Photo: Chronicle Books

For the aspiring baker, bread is the Holy Grail. It’s like the Boston Marathon to your Couch-to-5K app. Yeast and starters and rising and punching down and proofing—none of that appears in the recipe on the back of the Toll-House chocolate chips bag. Yet there are few things as satisfactory as home-baked bread: the comforting smell that wafts through your house, the delectable sensation of butter melting into a fresh-baked slice. Baking bread is a worthy enterprise, surely. But where to start?

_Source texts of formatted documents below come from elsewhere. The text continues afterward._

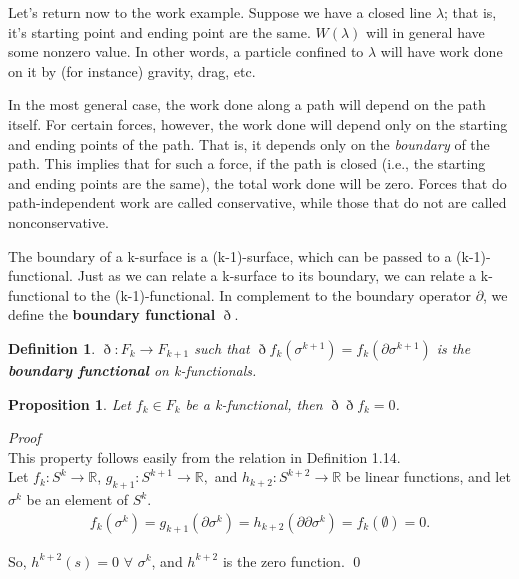 \documentclass{book}
\newtheorem{defn}[equation]{Definition}
\newtheorem{prop}[equation]{Proposition}
\renewenvironment{proof}{\emph{Proof}}{\qed}
\begin{document}
Let's return now to the work example. Suppose we have a closed line $\lambda$; that is, it's starting point and ending point are the same. $W(\lambda)$ will in general have some nonzero value. In other words, a particle confined to $\lambda$ will have work done on it by (for instance) gravity, drag, etc. 


In the most general case, the work done along a path will depend on the path itself. For certain forces, however, the work done will depend only on the starting and ending points of the path. That is, it depends only on the \emph{boundary} of the path. This implies that for such a force, if the path is closed (i.e., the starting and ending points are the same), the total work done will be zero. Forces that do path-independent work are called conservative, while those that do not are called nonconservative. 

The boundary of a k-surface is a (k-1)-surface, which can be passed to a (k-1)-functional. Just as we can relate a k-surface to its boundary, we can relate a k-functional to the (k-1)-functional. In complement to the boundary operator $\partial$, we define the \textbf{boundary functional} $\eth$. 



\begin{defn}
	$\eth : F_k \to F_{k+1}$ such that $\eth f_k(\sigma^{k+1}) = f_k(\partial \sigma^{k+1})$ is the \textbf{boundary functional} on k-functionals. 
\end{defn}

\begin{prop}
	Let $f_k \in F_k$ be a k-functional, then $\eth\eth f_k = 0 $.
	
\end{prop}
\begin{proof}\\
	This property follows easily from the relation in Definition 1.14.\\ 
	Let $f_k : S^k \to \mathbb{R}$, $g_{k+1} : S^{k+1} \to \mathbb{R},$ and $h_{k+2}: S^{k+2} \to \mathbb{R}$ be linear functions, and let $\sigma^k$ be an element of $S^k$. \begin{gather}f_k(\sigma^k) = g_{k+1}(\partial \sigma^k) = h_{k+2}(\partial\partial \sigma^k) = f_k(\emptyset) = 0.\end{gather} 
	
	So, $h^{k+2}(s) = 0$ $\forall$ $\sigma^k$, and $h^{k+2}$ is the zero function. 
\end{proof}\\
\end{document}
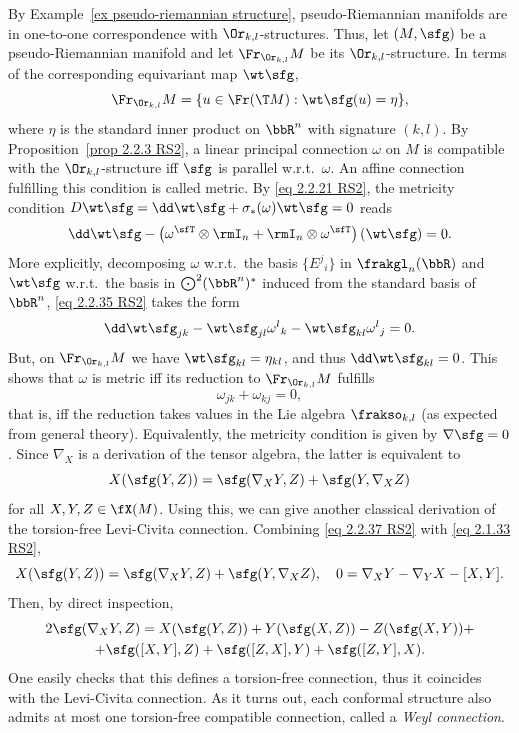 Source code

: \begin{example}
    By Example~\ref{ex pseudo-riemannian structure}, pseudo-Riemannian manifolds are in one-to-one correspondence with $\Or_{k,l}$-structures. Thus, let $(M,\sfg)$ be a pseudo-Riemannian manifold and let $\Fr_{\Or_{k,l}} M$ be its $\Or_{k,l}$-structure. In terms of the corresponding equivariant map $\wt\sfg$, 
    \[\Fr_{\Or_{k,l}}M=\{u \in\Fr(\T M):\wt\sfg(u)=\eta\},\]
    where $\eta$ is the standard inner product on $\bbR^n$ with signature $(k,l)$. By Proposition~\ref{prop 2.2.3 RS2}, a linear principal connection $\omega$ on $M$ is compatible with the $\Or_{k,l}$-structure iff $\sfg$ is parallel w.r.t.\ $\omega$. An affine connection fulfilling this condition is called metric. By \eqref{eq 2.2.21 RS2}, the metricity condition $D\wt\sfg=\dd\wt\sfg+\sigma_\ast(\omega)\wt\sfg=0$ reads 
    \[\dd\wt\sfg-\left(\omega^\sfT \otimes \rmI_n+\rmI_n\otimes \omega^\sfT \right)(\wt\sfg)=0.\label{eq 2.2.35 RS2}\]
    More explicitly, decomposing $\omega$ w.r.t.\ the basis $\{E^j{}_i\}$ in $\frakgl_n(\bbR)$ and $\wt\sfg$ w.r.t.\ the basis in $\bigodot\nolimits^2(\bbR^n)^\ast$ induced from the standard basis of $\bbR^n$, \eqref{eq 2.2.35 RS2} takes the form 
    \[\dd \wt\sfg_{jk}-\wt\sfg_{jl}\omega^l{}_k-\wt\sfg_{kl}\omega^l{}_j=0.\]
    But, on $\Fr_{\Or_{k,l}} M$ we have $\wt\sfg_{kl}=\eta_{kl}$, and thus $\dd\wt\sfg_{kl}=0$. This shows that $\omega$ is metric iff its reduction to $\Fr_{\Or_{k,l}}M$ fulfills 
    \[\omega_{jk}+\omega_{kj}=0,\]
    that is, iff the reduction takes values in the Lie algebra $\frakso_{k,l}$ (as expected from general theory). Equivalently, the metricity condition is given by $\nabla\sfg=0$. Since $\nabla_X$ is a derivation of the tensor algebra, the latter is equivalent to 
    \[X(\sfg(Y,Z))=\sfg(\nabla_X Y,Z)+\sfg(Y,\nabla_X Z)\label{eq 2.2.37 RS2}\]
    for all $X,Y,Z\in\fX(M)$. Using this, we can give another classical derivation of the torsion-free Levi-Civita connection. Combining \eqref{eq 2.2.37 RS2} with \eqref{eq 2.1.33 RS2}, 
    \[X(\sfg(Y,Z))=\sfg(\nabla_X Y,Z)+\sfg(Y,\nabla_X Z),\quad 0=\nabla_X Y-\nabla_Y X-[X,Y].\]
    Then, by direct inspection,
    \begin{multline}
        2\sfg(\nabla_X Y,Z)=X(\sfg(Y,Z))+Y(\sfg(X,Z))-Z(\sfg(X,Y))+\\
        +\sfg([X,Y],Z)+\sfg([Z,X],Y)+\sfg([Z,Y],X).\label{eq 2.2.40 RS2}
    \end{multline}
    One easily checks that this defines a torsion-free connection, thus it coincides with the Levi-Civita connection.  As it turns out, each conformal structure also admits at most one torsion-free compatible connection, called a \emph{Weyl connection}.
\end{example}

Hewn Bakery in Evanston, Illinois
Photo: Chronicle Books

My Takeout colleagues have recommended America’s Test Kitchen’s Bread Illustrated and Ken Forkish’s Flour Water Salt Yeast as two great introductory texts. My exploration into bread began with Heritage Baking, the new book by Ellen King, co-owner of Hewn bakery in Evanston, Illinois. The subtitle of her book is “Recipes for rustic breads and pastries baked with artisanal flour.” King takes a definitely zen approach to the baking process: “If you love to eat sweets and bread, you should learn how to bake. And you don’t have to be freaked out, and you don’t have to be good at math or whatever. To be a good baker, it’s literally just patience and persistence, putting the time in to develop it.”

After all, baking bread starts with a basic concept. “The thought that you just mix flour and water together and something happens?” King tells me. “That’s what you’re doing.” The process used to be simpler than today’s bread machines and KitchenAid mixers: “Baking used to be your grandma in the kitchen with literally a cup. A cup of this, a cup of that. And then we made it into a science and people got afraid, and that shouldn’t be the case at all.”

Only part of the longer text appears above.